The problem with solar applications is not that the weather is not always sunny. The emerging solution is another cheap and well-known technology: batteries. The use of lithium-ion batteries for storing solar energy is becoming increasingly popular, and future popular electric vehicles will be equipped with huge batteries. Several giant battery factories are already under construction, the most notable of which is Tesla’s Gigafactory super battery plant. The plant plans to produce 35 GW (gigawatts) of batteries each year by 2020, which is higher than the total global battery output in 2013. As with solar panels, battery prices have dropped significantly. This "IKEA" is a typical example of toilet paper technology: the same old things, but the cost is cheaper.
Perhaps the best known example of tissue paper theory is a corrugated steel box that is 8 feet wide, 8.5 feet high, and 40 feet long. Since the launch of the shipping container system, the proportion of global merchandise trade in global GDP has expanded from about 10% at the end of the 1950s to more than 20% today. Every time we visit the store, we can say that it is surrounded by products from all over the world, such as tomatoes from Spain, red wine from Australia, and mobile phones from South Korea.
牎 曜嫉 曜嫉 曜嫉 曜嫉 曜嫉 曜嫉 曜嫉 å¿ å¿! The collapse of the sulphate chain (arc Levinson) was written in his book "The Box" (Marc Levinson). However, such a simple and economical freight transport system has become a stronger global driving force than the World Trade Organization (WTO).
Prior to the adoption of such shipping containers, an ordinary transatlantic cargo ship may carry 200,000 different items, among which there are hundreds of different types of goods, from food to letters to heavy machinery. Handling and loading a wide variety of cargoes from the front of the quay, and filling them in all corners of the hull, requires dock workers to have the skills, strength and guts at the same time. Every time a ship has to ship, those workers usually have to work on the ship for several days.
The container freight system has changed all this. Under the guidance of maintaining the balance of the ship and tracking each container's computer system through the global logistics system, the task of loading and unloading the container ships is completed in an orderly way by the large cranes. But the basic technology that supports all this can be said to be simpler. The shipping container was invented in the 1950s, but it used knowledge from the 1850s. Because of its low cost, it can work.

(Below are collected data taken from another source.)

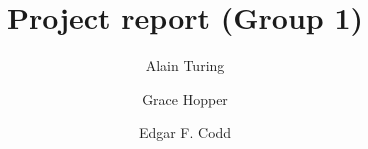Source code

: \title{Project report (Group 1)} %
\author{Alain Turing \and Grace Hopper \and Edgar F. Codd} %

\institute{\lectureInstitute} %
\begin{report}











\end{report}

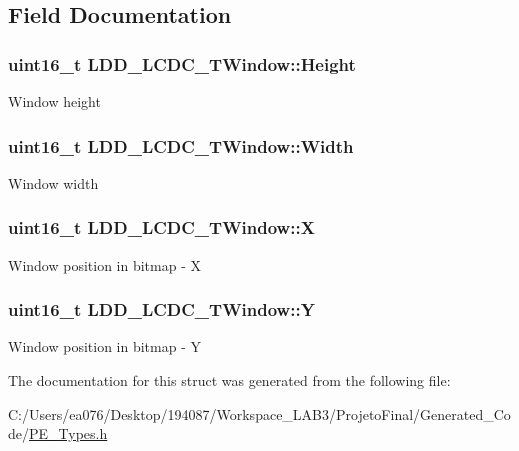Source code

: \subsection{Field Documentation}
\hypertarget{struct_l_d_d___l_c_d_c___t_window_abe1dbefb6d43373336fa414b88a79cc2}{
\subsubsection[{Height}]{\setlength{\rightskip}{0pt plus 5cm}uint16\-\_\-t L\-D\-D\-\_\-\-L\-C\-D\-C\-\_\-\-T\-Window\-::\-Height}}\label{struct_l_d_d___l_c_d_c___t_window_abe1dbefb6d43373336fa414b88a79cc2}
Window height \hypertarget{struct_l_d_d___l_c_d_c___t_window_a53ee53813f5884a400be8ca3093233c4}{
\subsubsection[{Width}]{\setlength{\rightskip}{0pt plus 5cm}uint16\-\_\-t L\-D\-D\-\_\-\-L\-C\-D\-C\-\_\-\-T\-Window\-::\-Width}}\label{struct_l_d_d___l_c_d_c___t_window_a53ee53813f5884a400be8ca3093233c4}
Window width \hypertarget{struct_l_d_d___l_c_d_c___t_window_a9dd1270e9794b4dbd79b2b30afca87c9}{
\subsubsection[{X}]{\setlength{\rightskip}{0pt plus 5cm}uint16\-\_\-t L\-D\-D\-\_\-\-L\-C\-D\-C\-\_\-\-T\-Window\-::\-X}}\label{struct_l_d_d___l_c_d_c___t_window_a9dd1270e9794b4dbd79b2b30afca87c9}
Window position in bitmap -\/ X \hypertarget{struct_l_d_d___l_c_d_c___t_window_af64f532d1fb5899c563ba40df90867d8}{
\subsubsection[{Y}]{\setlength{\rightskip}{0pt plus 5cm}uint16\-\_\-t L\-D\-D\-\_\-\-L\-C\-D\-C\-\_\-\-T\-Window\-::\-Y}}\label{struct_l_d_d___l_c_d_c___t_window_af64f532d1fb5899c563ba40df90867d8}
Window position in bitmap -\/ Y 

The documentation for this struct was generated from the following file\-:\begin{DoxyCompactItemize}
\item 
C\-:/\-Users/ea076/\-Desktop/194087/\-Workspace\-\_\-\-L\-A\-B3/\-Projeto\-Final/\-Generated\-\_\-\-Code/\hyperlink{_p_e___types_8h}{P\-E\-\_\-\-Types.\-h}\end{DoxyCompactItemize}

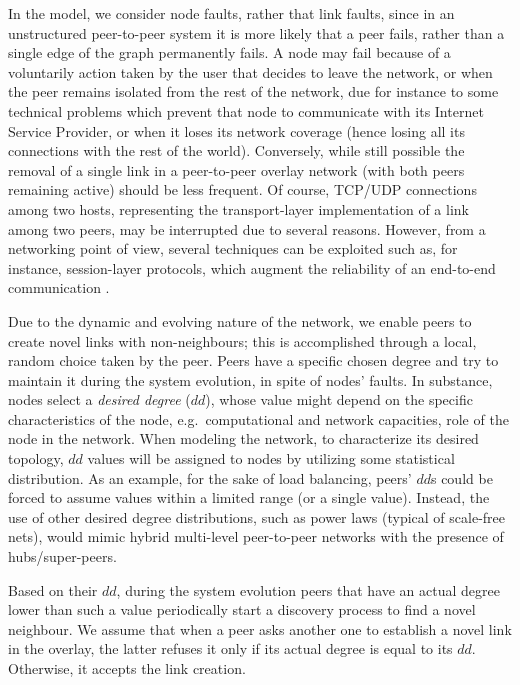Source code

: \documentclass[a4paper,twosided]{article}
\begin{document}
In the model, we consider node faults, rather that link faults,
since in an unstructured peer-to-peer system it is more likely that a peer fails, rather than a single edge of the graph permanently fails. A node may fail because of a voluntarily action taken by the user that decides to leave the network, or when the peer remains isolated from the rest of the network, due for instance to some technical problems which prevent that node to communicate with its Internet Service Provider, or when it loses its network coverage (hence losing all its connections with the rest of the world). 
Conversely, while still possible the removal of a single link in a peer-to-peer overlay network (with both peers remaining active) should be less frequent. Of course, TCP/UDP connections among two hosts, representing the transport-layer implementation of a link among two peers, may be interrupted due to several reasons. However, from a networking point of view, several techniques can be exploited such as, for instance,
session-layer protocols, which augment the reliability of an end-to-end communication 
\cite{aict,disio_ghini}.

Due to the dynamic and evolving nature of the network, we enable peers to create novel links with non-neighbours; this is accomplished through a local, random choice taken by the peer. 
Peers have a specific chosen degree and try to maintain it during the system evolution, in spite of nodes' faults. In substance, nodes select a \emph{desired degree} ($dd$), whose value
might depend on the specific characteristics of the node, e.g.~computational and network capacities, role of the node in the network. 
When modeling the network, to characterize its desired topology, $dd$ values will be assigned to nodes by utilizing some statistical distribution. As an example, for the sake of load balancing, 
peers' $dd$s could be forced to assume values within a limited range (or a single value). Instead, the use of other desired degree distributions, such as power laws (typical of scale-free nets), would mimic hybrid multi-level peer-to-peer networks with the presence of hubs/super-peers.

Based on their $dd$, during the system evolution peers that have an actual degree lower than such a value periodically start a discovery process to find a novel neighbour. We assume that when a peer asks another one to establish a novel link in the overlay, the latter refuses it only if its actual degree is equal to its $dd$. Otherwise, it accepts the link creation.
\end{document}
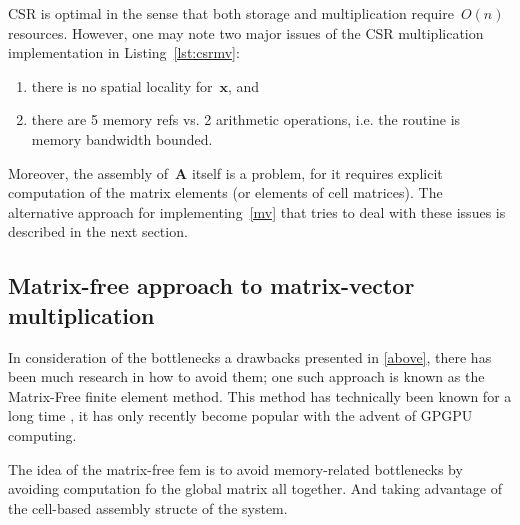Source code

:\documentclass[12pt]{article}
\newcommand{\vect}[1]{\boldsymbol{\mathbf{#1}}}
\begin{document}
CSR is optimal in the sense that both storage and multiplication require~$O(n)$ resources. However, one may note two major issues of the CSR multiplication implementation in Listing~\ref{lst:csrmv}:
\begin{enumerate}
	\item there is no spatial locality for~$\vect x$, and
	\item there are 5 memory refs vs. 2 arithmetic operations, i.e. the routine is memory bandwidth bounded.
\end{enumerate}
Moreover, the assembly of~$\vect A$ itself is a problem, for it requires explicit computation of the matrix elements (or elements of cell matrices). The alternative approach for implementing~\eqref{mv} that tries to deal with these issues is described in the next section.

\subsection{Matrix-free approach to matrix-vector multiplication}\label{sec:mfree}

In consideration of the bottlenecks a drawbacks presented in \ref{above}, there has been much research in how to avoid them; one such approach is known as the Matrix-Free finite element method. This method has technically been known for a long time \cite{first paper}, it has only recently become popular with the advent of GPGPU computing\cite{recent papers}. 

The idea of the matrix-free fem is to avoid memory-related bottlenecks by avoiding computation fo the global matrix all together. And taking advantage of the cell-based assembly structe of the system. 
\end{document}
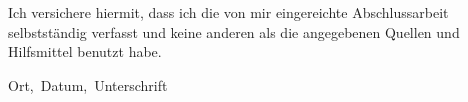 \startsubject[title=Erklärung]

Ich versichere hiermit, dass ich die von mir eingereichte Abschlussarbeit
selbstständig verfasst und keine anderen als die angegebenen Quellen und
Hilfsmittel benutzt habe.

\blank[20mm]

\blackrule[width=12cm,height=0.2mm]
\hbox{\hbox{\small Ort, Datum, Unterschrift}}

\stopsubject

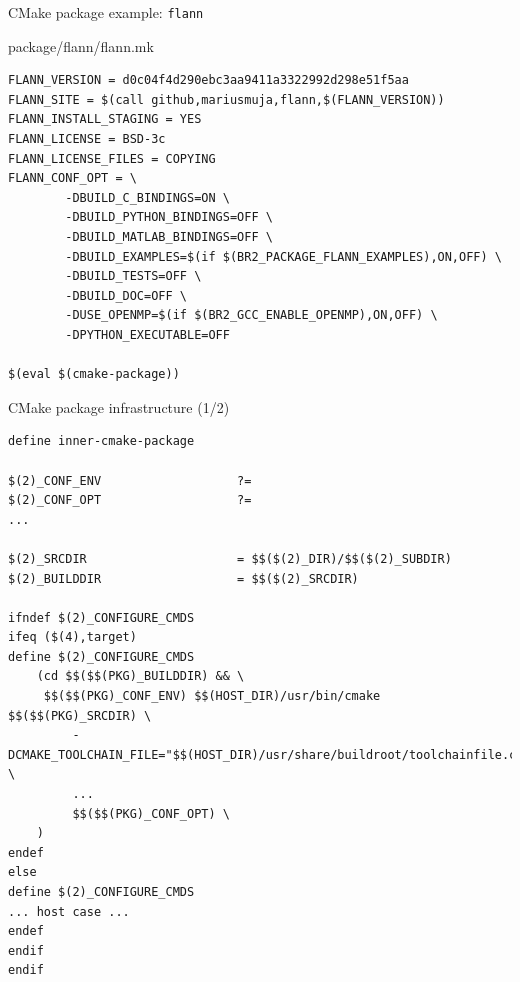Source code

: \begin{frame}[fragile]{CMake package example: {\tt flann}}

\begin{block}{package/flann/flann.mk}
\begin{verbatim}
FLANN_VERSION = d0c04f4d290ebc3aa9411a3322992d298e51f5aa
FLANN_SITE = $(call github,mariusmuja,flann,$(FLANN_VERSION))
FLANN_INSTALL_STAGING = YES
FLANN_LICENSE = BSD-3c
FLANN_LICENSE_FILES = COPYING
FLANN_CONF_OPT = \
        -DBUILD_C_BINDINGS=ON \
        -DBUILD_PYTHON_BINDINGS=OFF \
        -DBUILD_MATLAB_BINDINGS=OFF \
        -DBUILD_EXAMPLES=$(if $(BR2_PACKAGE_FLANN_EXAMPLES),ON,OFF) \
        -DBUILD_TESTS=OFF \
        -DBUILD_DOC=OFF \
        -DUSE_OPENMP=$(if $(BR2_GCC_ENABLE_OPENMP),ON,OFF) \
        -DPYTHON_EXECUTABLE=OFF

$(eval $(cmake-package))
\end{verbatim}
\end{block}

\end{frame}

\begin{frame}[fragile]{CMake package infrastructure (1/2)}

\begin{block}{}
\begin{verbatim}
define inner-cmake-package

$(2)_CONF_ENV                   ?=
$(2)_CONF_OPT                   ?=
...

$(2)_SRCDIR                     = $$($(2)_DIR)/$$($(2)_SUBDIR)
$(2)_BUILDDIR                   = $$($(2)_SRCDIR)

ifndef $(2)_CONFIGURE_CMDS
ifeq ($(4),target)
define $(2)_CONFIGURE_CMDS
    (cd $$($$(PKG)_BUILDDIR) && \
     $$($$(PKG)_CONF_ENV) $$(HOST_DIR)/usr/bin/cmake $$($$(PKG)_SRCDIR) \
         -DCMAKE_TOOLCHAIN_FILE="$$(HOST_DIR)/usr/share/buildroot/toolchainfile.cmake" \
         ...
         $$($$(PKG)_CONF_OPT) \
    )
endef
else
define $(2)_CONFIGURE_CMDS
... host case ...
endef
endif
endif
\end{verbatim}
\end{block}

\end{frame}

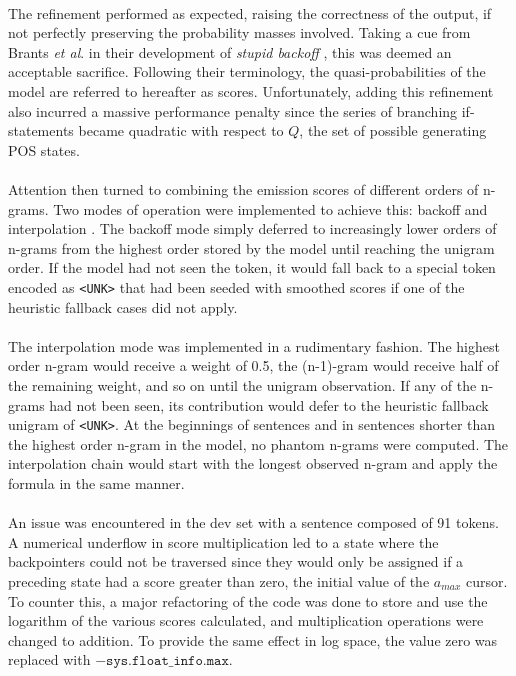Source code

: \documentclass[11pt,a4paper]{article}
\begin{document}
\paragraph{}
The refinement performed as expected, raising the correctness of the output, if not
perfectly preserving the probability masses involved. Taking a cue from Brants \emph{et al}.
in their development of \emph{stupid backoff} , this was deemed
an acceptable sacrifice. Following their terminology, the quasi-probabilities of the model
are referred to hereafter as scores. Unfortunately, adding this refinement also incurred a massive
performance penalty since the series of branching if-statements became quadratic with
respect to $Q$, the set of possible generating POS states.

\paragraph{}
Attention then turned to combining the emission scores of different orders of n-grams.
Two modes of operation were implemented to achieve this: backoff and interpolation \cite[49-50]{JurafskyMartin}.
The backoff mode simply deferred to increasingly lower orders of n-grams from the
highest order stored by the model until reaching the unigram order.
If the model had not seen the token, it would fall back to a special token
encoded as \texttt{<UNK>} that had been seeded with smoothed scores if one
of the heuristic fallback cases did not apply.

\paragraph{}
The interpolation mode was implemented in a rudimentary fashion. The highest order n-gram
would receive a weight of 0.5, the (n-1)-gram would receive half of the remaining weight,
and so on until the unigram observation. If any of the n-grams had not been seen, its
contribution would defer to the heuristic fallback unigram of \texttt{<UNK>}.
At the beginnings of sentences and in sentences shorter than the highest order n-gram
in the model, no phantom n-grams were computed. The interpolation chain would start with
the longest observed n-gram and apply the formula in the same manner.

\paragraph{}
An issue was encountered in the dev set with a sentence composed of 91 tokens. A numerical
underflow in score multiplication led to a state where the backpointers could not be
traversed since they would only be assigned if a preceding state had a score greater than zero,
the initial value of the $a_{max}$ cursor. To counter this, a major refactoring
of the code was done to store and use the logarithm of the various scores calculated,
and multiplication operations were changed to addition. To provide the same effect in log
space, the value zero was replaced with $-\texttt{sys.float\_info.max}$.
\end{document}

The concept of container is a simple one, and the person who promoted it, Malcom McLean, is rarely described as its inventor. As an entrepreneur, he has great dreams, dares to take risks, pays attention, and is good at dealing with regulators, port authorities and trade unions.
McLean's real achievement was to change the system around his container operations: the design of cargo ships, trucks and ports. Foresighted people know how toilet paper-based inventions can completely reshape the entire operating system; for those of us with relatively limited imagination, it is relatively easy to deploy Rachael-style inventions to existing systems.
If nuclear fusion is feasible, then it can subtly replace coal, gas, and nuclear fission in the grid we are familiar with (suppliers produce electricity and sell it to us). Solar and battery are relatively more challenging. They are quietly turning the power company into a platform that is close to Uber or Airbnb—connecting millions of small-scale power suppliers and consumers, continuously balancing supply and demand.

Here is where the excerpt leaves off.